(Dataset entries)
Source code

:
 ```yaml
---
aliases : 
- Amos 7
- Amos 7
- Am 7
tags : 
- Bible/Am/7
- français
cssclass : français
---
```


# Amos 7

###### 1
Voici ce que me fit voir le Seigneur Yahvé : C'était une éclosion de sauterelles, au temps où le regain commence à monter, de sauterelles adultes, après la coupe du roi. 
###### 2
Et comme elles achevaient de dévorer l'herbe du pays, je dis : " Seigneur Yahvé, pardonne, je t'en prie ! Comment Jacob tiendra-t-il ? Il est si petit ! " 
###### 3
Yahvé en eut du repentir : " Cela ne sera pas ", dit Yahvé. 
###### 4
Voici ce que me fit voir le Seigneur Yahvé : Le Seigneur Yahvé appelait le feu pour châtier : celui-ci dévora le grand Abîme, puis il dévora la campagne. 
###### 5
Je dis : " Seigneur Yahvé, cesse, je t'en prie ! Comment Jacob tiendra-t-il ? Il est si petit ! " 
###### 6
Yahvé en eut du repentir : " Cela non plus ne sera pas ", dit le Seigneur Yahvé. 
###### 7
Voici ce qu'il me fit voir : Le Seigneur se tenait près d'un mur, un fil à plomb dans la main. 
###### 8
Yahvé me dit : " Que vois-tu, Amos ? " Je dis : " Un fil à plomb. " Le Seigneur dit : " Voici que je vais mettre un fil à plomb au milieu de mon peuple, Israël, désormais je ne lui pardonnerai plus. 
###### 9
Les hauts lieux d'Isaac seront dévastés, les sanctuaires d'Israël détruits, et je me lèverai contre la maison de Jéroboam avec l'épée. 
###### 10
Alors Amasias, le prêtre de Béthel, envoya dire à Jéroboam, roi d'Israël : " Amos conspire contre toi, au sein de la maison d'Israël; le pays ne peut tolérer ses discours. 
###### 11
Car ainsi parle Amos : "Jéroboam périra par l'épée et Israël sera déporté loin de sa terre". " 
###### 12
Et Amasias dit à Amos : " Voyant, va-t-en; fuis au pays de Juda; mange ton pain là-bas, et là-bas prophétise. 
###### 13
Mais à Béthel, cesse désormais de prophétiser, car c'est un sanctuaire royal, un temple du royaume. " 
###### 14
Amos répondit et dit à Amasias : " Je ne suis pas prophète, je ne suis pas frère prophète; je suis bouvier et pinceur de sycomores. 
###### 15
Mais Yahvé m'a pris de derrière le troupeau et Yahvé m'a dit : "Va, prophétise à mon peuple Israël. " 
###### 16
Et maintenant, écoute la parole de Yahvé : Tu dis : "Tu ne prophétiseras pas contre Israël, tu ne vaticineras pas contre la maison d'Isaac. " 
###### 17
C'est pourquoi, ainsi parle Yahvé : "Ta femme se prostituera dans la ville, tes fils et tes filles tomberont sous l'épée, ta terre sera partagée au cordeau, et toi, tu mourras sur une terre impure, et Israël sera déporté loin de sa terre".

ACTIVITY: Working through the entries above, copy every line in which "maison" is found.

REPLY TO THE TASK:
Les hauts lieux d'Isaac seront dévastés, les sanctuaires d'Israël détruits, et je me lèverai contre la maison de Jéroboam avec l'épée. 
Alors Amasias, le prêtre de Béthel, envoya dire à Jéroboam, roi d'Israël : " Amos conspire contre toi, au sein de la maison d'Israël; le pays ne peut tolérer ses discours. 
Et maintenant, écoute la parole de Yahvé : Tu dis : "Tu ne prophétiseras pas contre Israël, tu ne vaticineras pas contre la maison d'Isaac. " 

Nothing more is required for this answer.